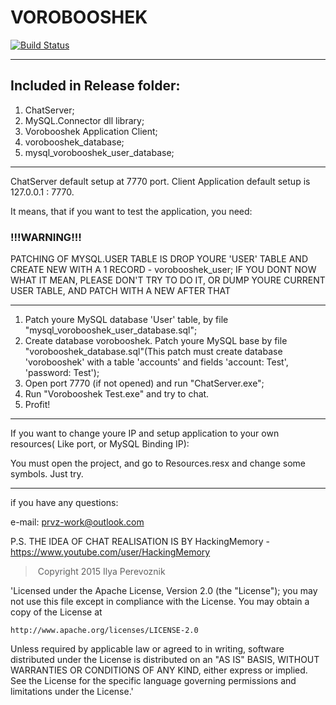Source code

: # VOROBOOSHEK

[![Build Status](https://travis-ci.org/paravozz/vorobooshek.svg?branch=master)](https://travis-ci.org/paravozz/vorobooshek)

-------------------------------------
## Included in Release folder:

1. ChatServer;
2. MySQL.Connector dll library;
3. Vorobooshek Application Client;
4. vorobooshek_database;
5. mysql_vorobooshek_user_database;

-------------------------------------
ChatServer default setup at 7770 port. Client Application default setup is 127.0.0.1 : 7770.

It means, that if you want to test the application, you need:


### !!!WARNING!!!

PATCHING OF MYSQL.USER TABLE IS DROP YOURE 'USER' TABLE AND CREATE NEW WITH A 1 RECORD - vorobooshek_user;
IF YOU DONT NOW WHAT IT MEAN, PLEASE DON'T TRY TO DO IT, OR DUMP YOURE CURRENT USER TABLE, AND PATCH WITH A NEW AFTER THAT

-------------------------------------

1. Patch youre MySQL database 'User' table, by file "mysql_vorobooshek_user_database.sql";
2. Create database vorobooshek. Patch youre MySQL base by file "vorobooshek_database.sql"(This patch must create database 'vorobooshek' with a table 'accounts' and fields 'account: Test', 'password: Test');
3. Open port 7770 (if not opened) and run "ChatServer.exe";
4. Run "Vorobooshek Test.exe" and try to chat.
5. Profit!

-------------------------------------

If you want to change youre IP and setup application to your own resources( Like port, or MySQL Binding IP):

You must open the project, and go to Resources.resx and change some symbols.
Just try.

-------------------------------------

if you have any questions:

e-mail: prvz-work@outlook.com

P.S. THE IDEA OF CHAT REALISATION IS BY HackingMemory - https://www.youtube.com/user/HackingMemory

>﻿ Copyright 2015 Ilya Perevoznik

'Licensed under the Apache License, Version 2.0 (the "License");
you may not use this file except in compliance with the License.
You may obtain a copy of the License at

    http://www.apache.org/licenses/LICENSE-2.0

Unless required by applicable law or agreed to in writing, software
distributed under the License is distributed on an "AS IS" BASIS,
WITHOUT WARRANTIES OR CONDITIONS OF ANY KIND, either express or implied.
See the License for the specific language governing permissions and
limitations under the License.'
• • • • •
_WHAT IS BEING ASKED_
Output the records above character for character, but leave each image out.

_TASK ANSWER_
Source code

: # VOROBOOSHEK

[![Build Status](https://travis-ci.org/paravozz/vorobooshek.svg?branch=master)](https://travis-ci.org/paravozz/vorobooshek)

-------------------------------------
## Included in Release folder:

1. ChatServer;
2. MySQL.Connector dll library;
3. Vorobooshek Application Client;
4. vorobooshek_database;
5. mysql_vorobooshek_user_database;

-------------------------------------
ChatServer default setup at 7770 port. Client Application default setup is 127.0.0.1 : 7770.

It means, that if you want to test the application, you need:


### !!!WARNING!!!

PATCHING OF MYSQL.USER TABLE IS DROP YOURE 'USER' TABLE AND CREATE NEW WITH A 1 RECORD - vorobooshek_user;
IF YOU DONT NOW WHAT IT MEAN, PLEASE DON'T TRY TO DO IT, OR DUMP YOURE CURRENT USER TABLE, AND PATCH WITH A NEW AFTER THAT

-------------------------------------

1. Patch youre MySQL database 'User' table, by file "mysql_vorobooshek_user_database.sql";
2. Create database vorobooshek. Patch youre MySQL base by file "vorobooshek_database.sql"(This patch must create database 'vorobooshek' with a table 'accounts' and fields 'account: Test', 'password: Test');
3. Open port 7770 (if not opened) and run "ChatServer.exe";
4. Run "Vorobooshek Test.exe" and try to chat.
5. Profit!

-------------------------------------

If you want to change youre IP and setup application to your own resources( Like port, or MySQL Binding IP):

You must open the project, and go to Resources.resx and change some symbols.
Just try.

-------------------------------------

if you have any questions:

e-mail: prvz-work@outlook.com

P.S. THE IDEA OF CHAT REALISATION IS BY HackingMemory - https://www.youtube.com/user/HackingMemory

>﻿ Copyright 2015 Ilya Perevoznik

'Licensed under the Apache License, Version 2.0 (the "License");
you may not use this file except in compliance with the License.
You may obtain a copy of the License at

    http://www.apache.org/licenses/LICENSE-2.0

Unless required by applicable law or agreed to in writing, software
distributed under the License is distributed on an "AS IS" BASIS,
WITHOUT WARRANTIES OR CONDITIONS OF ANY KIND, either express or implied.
See the License for the specific language governing permissions and
limitations under the License.'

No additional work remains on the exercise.